[Opening Raw data section]

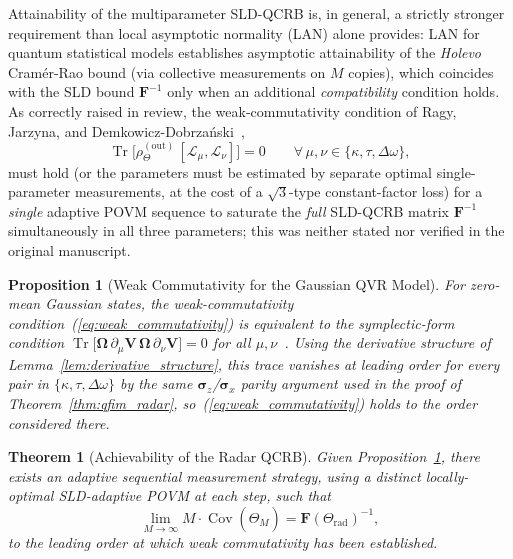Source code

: \documentclass[journal]{IEEEtran}
\newtheorem{theorem}{Theorem}
\newtheorem{proposition}{Proposition}
\DeclareMathOperator{\Tr}{Tr}
\DeclareMathOperator{\Cov}{Cov}
\begin{document}
Attainability of the multiparameter SLD-QCRB is, in general, a strictly stronger requirement than local asymptotic normality (LAN) alone provides: LAN for quantum statistical models establishes asymptotic attainability of the \emph{Holevo} Cramér-Rao bound (via collective measurements on $M$ copies), which coincides with the SLD bound $\mathbf F^{-1}$ only when an additional \emph{compatibility} condition holds. As correctly raised in review, the weak-commutativity condition of Ragy, Jarzyna, and Demkowicz-Dobrza\'nski~\cite{ragy2016compatibility},
\begin{equation}\label{eq:weak_commutativity}
\Tr\!\big[\rho_\Theta^{(\text{out})}\,[\mathcal{L}_\mu,\mathcal{L}_\nu]\big] = 0 \qquad \forall\,\mu,\nu\in\{\kappa,\tau,\Delta\omega\},
\end{equation}
must hold (or the parameters must be estimated by separate optimal single-parameter measurements, at the cost of a $\sqrt{3}$-type constant-factor loss) for a \emph{single} adaptive POVM sequence to saturate the \emph{full} SLD-QCRB matrix $\mathbf F^{-1}$ simultaneously in all three parameters; this was neither stated nor verified in the original manuscript.

\begin{proposition}[Weak Commutativity for the Gaussian QVR Model]\label{prop:weak_comm}
For zero-mean Gaussian states, the weak-commutativity condition~(\ref{eq:weak_commutativity}) is equivalent to the symplectic-form condition $\Tr\!\big[\boldsymbol\Omega\,\partial_\mu\mathbf V\,\boldsymbol\Omega\,\partial_\nu\mathbf V\big]=0$ for all $\mu,\nu$~\cite{ragy2016compatibility,nichols2018multiparameter}. Using the derivative structure of Lemma~\ref{lem:derivative_structure}, this trace vanishes at leading order for every pair in $\{\kappa,\tau,\Delta\omega\}$ by the same $\boldsymbol\sigma_z$/$\boldsymbol\sigma_x$ parity argument used in the proof of Theorem~\ref{thm:qfim_radar}, so~(\ref{eq:weak_commutativity}) holds to the order considered there.
\end{proposition}

\begin{theorem}[Achievability of the Radar QCRB]\label{thm:achievability}
Given Proposition~\ref{prop:weak_comm}, there exists an adaptive sequential measurement strategy, using a distinct locally-optimal SLD-adaptive POVM at each step, such that
\begin{equation}\label{eq:achievability}
\lim_{M\to\infty} M \cdot \Cov(\hat{\Theta}_M) = \mathbf{F}(\Theta_{\text{rad}})^{-1},
\end{equation}
to the leading order at which weak commutativity has been established.
\end{theorem}
\end{document}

[Closing Raw data section]

Work required: Print exactly the lines that run from the line containing "step, such that" to the end of the data, both ends included.

Task answer:
Given Proposition~\ref{prop:weak_comm}, there exists an adaptive sequential measurement strategy, using a distinct locally-optimal SLD-adaptive POVM at each step, such that
\begin{equation}\label{eq:achievability}
\lim_{M\to\infty} M \cdot \Cov(\hat{\Theta}_M) = \mathbf{F}(\Theta_{\text{rad}})^{-1},
\end{equation}
to the leading order at which weak commutativity has been established.
\end{theorem}
\end{document}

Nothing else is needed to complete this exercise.